- Opening Delimiter -

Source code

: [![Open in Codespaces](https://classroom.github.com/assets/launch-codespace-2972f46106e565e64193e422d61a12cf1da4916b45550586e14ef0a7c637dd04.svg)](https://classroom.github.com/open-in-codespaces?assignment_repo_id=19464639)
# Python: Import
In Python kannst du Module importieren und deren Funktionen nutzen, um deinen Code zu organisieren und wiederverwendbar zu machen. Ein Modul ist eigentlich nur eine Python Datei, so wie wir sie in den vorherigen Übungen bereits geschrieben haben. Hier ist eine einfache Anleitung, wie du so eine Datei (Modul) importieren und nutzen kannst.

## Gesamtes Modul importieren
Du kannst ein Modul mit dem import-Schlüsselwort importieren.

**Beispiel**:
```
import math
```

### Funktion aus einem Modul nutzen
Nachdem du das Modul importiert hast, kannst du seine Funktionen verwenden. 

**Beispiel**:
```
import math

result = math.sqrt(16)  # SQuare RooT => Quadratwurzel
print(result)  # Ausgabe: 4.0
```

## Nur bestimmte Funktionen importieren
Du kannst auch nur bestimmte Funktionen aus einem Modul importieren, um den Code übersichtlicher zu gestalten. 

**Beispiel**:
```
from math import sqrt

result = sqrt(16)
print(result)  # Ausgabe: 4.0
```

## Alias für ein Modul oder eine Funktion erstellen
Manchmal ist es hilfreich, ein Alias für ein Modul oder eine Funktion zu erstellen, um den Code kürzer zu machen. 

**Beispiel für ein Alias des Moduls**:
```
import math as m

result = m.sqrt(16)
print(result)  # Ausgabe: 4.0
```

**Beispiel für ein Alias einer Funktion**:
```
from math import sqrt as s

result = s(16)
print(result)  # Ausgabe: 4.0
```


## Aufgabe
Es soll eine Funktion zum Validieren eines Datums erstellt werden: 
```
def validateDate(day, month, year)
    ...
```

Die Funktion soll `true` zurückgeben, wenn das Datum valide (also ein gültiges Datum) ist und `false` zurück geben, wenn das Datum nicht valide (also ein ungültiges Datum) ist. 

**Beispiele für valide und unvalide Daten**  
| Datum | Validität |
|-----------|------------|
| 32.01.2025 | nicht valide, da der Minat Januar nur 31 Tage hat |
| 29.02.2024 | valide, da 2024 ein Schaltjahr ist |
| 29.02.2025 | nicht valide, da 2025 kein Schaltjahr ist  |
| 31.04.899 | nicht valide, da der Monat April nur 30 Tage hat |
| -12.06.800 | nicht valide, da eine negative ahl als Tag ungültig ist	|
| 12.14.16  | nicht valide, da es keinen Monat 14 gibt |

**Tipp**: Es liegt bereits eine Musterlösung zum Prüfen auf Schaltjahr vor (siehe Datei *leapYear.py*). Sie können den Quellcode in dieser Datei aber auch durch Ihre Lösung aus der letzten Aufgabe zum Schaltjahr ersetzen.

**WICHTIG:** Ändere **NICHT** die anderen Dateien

- Closing Delimiter -

## Try it
Only the lines from the one containing "ein Alias des" through the end of the material belong in the answer, each restated word for word.

## Solution for this task
**Beispiel für ein Alias des Moduls**:
```
import math as m

result = m.sqrt(16)
print(result)  # Ausgabe: 4.0
```

**Beispiel für ein Alias einer Funktion**:
```
from math import sqrt as s

result = s(16)
print(result)  # Ausgabe: 4.0
```


## Aufgabe
Es soll eine Funktion zum Validieren eines Datums erstellt werden: 
```
def validateDate(day, month, year)
    ...
```

Die Funktion soll `true` zurückgeben, wenn das Datum valide (also ein gültiges Datum) ist und `false` zurück geben, wenn das Datum nicht valide (also ein ungültiges Datum) ist. 

**Beispiele für valide und unvalide Daten**  
| Datum | Validität |
|-----------|------------|
| 32.01.2025 | nicht valide, da der Minat Januar nur 31 Tage hat |
| 29.02.2024 | valide, da 2024 ein Schaltjahr ist |
| 29.02.2025 | nicht valide, da 2025 kein Schaltjahr ist  |
| 31.04.899 | nicht valide, da der Monat April nur 30 Tage hat |
| -12.06.800 | nicht valide, da eine negative ahl als Tag ungültig ist	|
| 12.14.16  | nicht valide, da es keinen Monat 14 gibt |

**Tipp**: Es liegt bereits eine Musterlösung zum Prüfen auf Schaltjahr vor (siehe Datei *leapYear.py*). Sie können den Quellcode in dieser Datei aber auch durch Ihre Lösung aus der letzten Aufgabe zum Schaltjahr ersetzen.

**WICHTIG:** Ändere **NICHT** die anderen Dateien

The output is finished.